Spring 2017 Chui Z Yao

MATH 3

Linear Algebra

TEXT: Elementary Linear Algebra 11th edition

By Howard Anton

John Wiley & Sons, Inc.

Instructor: Chui Z Yao

Office: SA 106 Office Hours: M & W 9:30-10:25 am

Office Phone Number: (951) 571-6428 W 1:150 pm, T 4:35-5:25 pm; R 4:35-6 pm

Email address: Webpage:websites.rcc.edu/yao/

See the instructor after your class if you have questions or problems. You may also enroll ILA-800 to get help in the Math Lab. The Math Lab is located at Humanities 220.

COURSE DESCRIPTION:

This course is an introduction to matrix algebra with vector spaces and linear transformations. Emphasis will be placed on the student’s understanding of the materials, as opposed to completing the entire text. Some of the topics that will be covered in this class include matrix algebra, determinants, systems of linear equations, vector spaces, linear independence, linear transformations, eigenvalues and eigenvectors, and applications.

COURSE REQUIREMENTS AND EXPECTATIONS:

HOMEWORK: Homework will be assigned from the problem sets in the textbook. You are expected to work and complete the assigned problems on the required dates as outlined on the assignment sheet. Homework will be collected on the dates of a quiz or an exam all quiz and exam problems are similar to assigned homework, so it is important for you to do your homework regularly and no late homework assignments will be accepted.

EXAMS: Exams are closed book. Calculators will NOT be allowed on exams. Be prepared to take the exam. If you are caught cheating on an exam, you will receive a zero score for the exam.

*** Students will not be permitted to make up an exam unless they have a documented legitimate reason and contact the instructor prior to the exam.

MAKEUP: Work missed for unavoidable cause may be made up with the instructor’s approval. Under no circumstances will absence for any reason excuse the student from completing all works assigned in a given course.

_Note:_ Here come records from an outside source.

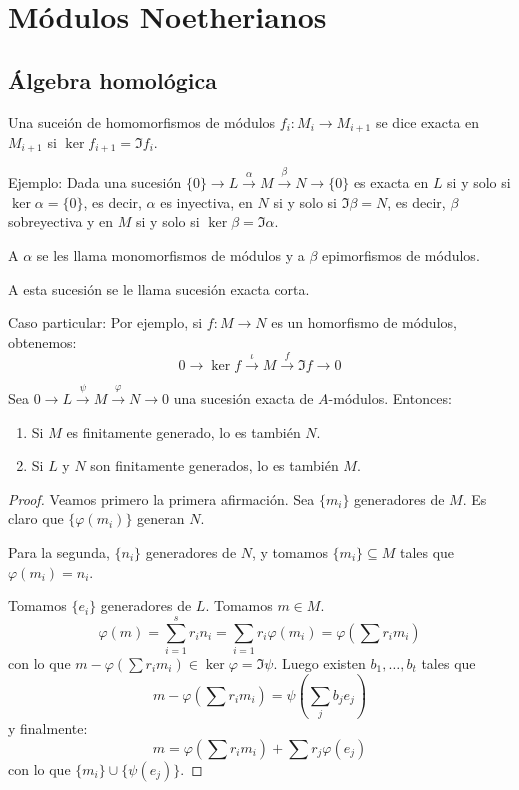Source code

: \section{Módulos Noetherianos}
\subsection{Álgebra homológica}

\begin{df}
  Una suceión de homomorfismos de módulos \(f_i:M_i\longrightarrow
  M_{i+1}\) se dice exacta en
  \(M_{i+1}\) si \(\ker f_{i+1}=\Im f_i\).
\end{df}

Ejemplo: Dada una sucesión \(\{0\}\longrightarrow L 
\overset{\alpha}{\longrightarrow} M 
\overset{\beta}{\longrightarrow} N\longrightarrow \{0\}\)
es exacta en \(L\) si y solo si \(\ker \alpha=\{0\}\), es decir,
\(\alpha\) es inyectiva, en \(N\) si y solo si \(\Im \beta = N\),
es decir, \(\beta\) sobreyectiva y en \(M\) si y solo si
\(\ker\beta=\Im\alpha\).

A \(\alpha\) se les llama monomorfismos de módulos y a
\(\beta\) epimorfismos de módulos.

A esta sucesión se le llama sucesión exacta corta.

Caso particular: Por ejemplo, si \(f:M\longrightarrow N\) es
un homorfismo de módulos, obtenemos:
\[
  0\longrightarrow\ker f\overset{\iota}{\longrightarrow}
  M \overset{f}{\longrightarrow}\Im f
  \longrightarrow 0
\]

\begin{prop}
  Sea \(0\longrightarrow L\overset{\psi}{\longrightarrow} M
  \overset{\varphi}{\longrightarrow}
  N\longrightarrow 0\) una sucesión exacta de \(A\)-módulos. Entonces:
  \begin{enumerate}
    \item Si \(M\) es finitamente generado, lo es también \(N\).
    \item Si \(L\) y \(N\) son finitamente generados, lo es también \(M\).
  \end{enumerate}
\end{prop}

\begin{proof}
  Veamos primero la primera afirmación. Sea \(\{m_i\}\) generadores de \(M\).
  Es claro que \(\{\varphi(m_i)\}\) generan \(N\).

  Para la segunda, \(\{n_i\}\) generadores de \(N\), y tomamos
  \(\{m_i\}\subseteq M\) tales que \(\varphi(m_i)= n_i\).

  Tomamos \(\{e_i\}\) generadores de \(L\). Tomamos \(m\in M\).
  \[
    \varphi(m)=\sum_{i=1}^s r_i n_i = \sum_{i=1} r_i\varphi(m_i)
    =\varphi\left(\sum r_i m_i\right)
  \]
  con lo que \(m-\varphi(\sum r_i m_i)\in\ker\varphi=\Im\psi\).
  Luego existen \(b_1,\ldots, b_t\) tales que
  \[
    m-\varphi\left(\sum r_i m_i\right)=
    \psi\left(\sum_j b_j e_j\right)
  \]
  y finalmente:
  \[
    m=\varphi\left(\sum r_i m_i\right)+\sum r_j \varphi(e_j)
  \]
  con lo que \(\{m_i\}\cup\{\psi(e_j)\}\).
\end{proof}

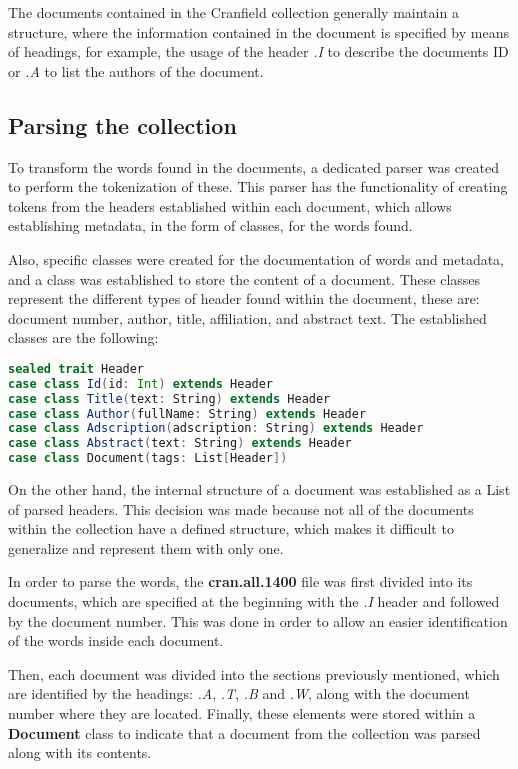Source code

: \documentclass{article}
\begin{document}
The documents contained in the Cranfield collection generally maintain a structure, where the information contained in the document is specified by means of headings, for example, the usage of the header \textit{.I} to describe the documents ID or \textit{.A} to list the authors of the document.


\subsection{Parsing the collection}

To transform the words found in the documents, a dedicated parser was created to perform the tokenization of these. This parser has the functionality of creating tokens from the headers established within each document, which allows establishing metadata, in the form of classes, for the words found.

Also, specific classes were created for the documentation of words and metadata, and a class was established to store the content of a document. These classes represent the different types of header found within the document, these are: document number, author, title, affiliation, and abstract text. The established classes are the following:

\begin{lstlisting}[language=Scala]
sealed trait Header
case class Id(id: Int) extends Header
case class Title(text: String) extends Header
case class Author(fullName: String) extends Header
case class Adscription(adscription: String) extends Header
case class Abstract(text: String) extends Header
case class Document(tags: List[Header])
	\end{lstlisting}

On the other hand, the internal structure of a document was established as a List of parsed headers. This decision was made because not all of the documents within the collection have a defined structure, which makes it difficult to generalize and represent them with only one.

In order to parse the words, the \textbf{cran.all.1400} file was first divided into its documents, which are specified at the beginning with the \textit{.I} header and followed by the document number. This was done in order to allow an easier identification of the words inside each document.

Then, each document was divided into the sections previously mentioned, which are identified by the headings: \textit{.A}, \textit{.T}, \textit{.B} and \textit{.W}, along with the document number where they are located. Finally, these elements were stored within a \textbf{Document} class to indicate that a document from the collection was parsed along with its contents.
\end{document}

After an absence, it is the responsibility of the student to check with the instructor regarding the completion of missed assignments.

GRADING: Incomplete will not be given.

• Exams 55%

• Homework 15%

• Final exam 30% (This is a cumulative exam and student must take it to pass.)

Your course grade earned is based upon the following percentages:

·  A 90% or above

·  B 80% or above

·  C 70% or above

·  D 60% or above

·  F below 60%

·  FW If you do not take Final Exam

STUDENT LEARNING OBJECTIVES FOR THIS COURSE:

Upon successful completion of the course, students should be able to:

1.  Solve systems of linear algebraic equations using Gaussian elimination or Cramer’s rule.

2.  Calculate and apply determinants to a variety of problems including but not limited to areas, volumes, and cross products.

3.  Determine the rank and the dimension of the kernel for a matrix operator.

4.  Find bases for the range and the kernel of linear operators.

5.  Find Eigenvalues and related Eigenvectors for a square matrix.

6.  Use the Gram-Schmidt process to produce an orthonormal.

7.  Use an orthonormal basis to diagonalize a square matrix.

8.  Prove fundamental theorems in linear algebra.

ATTENDANCE: All students are expected to attend every session of every course in which they are enrolled. Failure to do so may indicate lack of serious purpose. If you quit attending, it is up to you to drop the class. The instructor will not assume the responsibility of withdrawing the student from the class. However, the instructor reserve the right to drop the student who has more than three absents.

STUDENT WITH A DISABILITY: If you have a documented disability and wish to discuss academic accommodations, please contact Disability Support Services (DSS). DSS is located in the Library 230 and its phone numbers are 951-571-6138 (Voice) and 951-571-6140 (TDD).

INSTRUCTOR’S POLICY:

1)  Be prepared to work and ask questions!

2)  Do not talk unnecessarily in class, but do ask question.

3)  No food or drink is permitted in the classroom at any time.

4)  Be on time and do not leave before being dismissed.

5)  Turn off all cellular phones and pagers before entering the classroom.

6)  Cheating policy: automatic “F” on the assignment/exam in question.

Instructor reserve the right to change and modify the syllabus.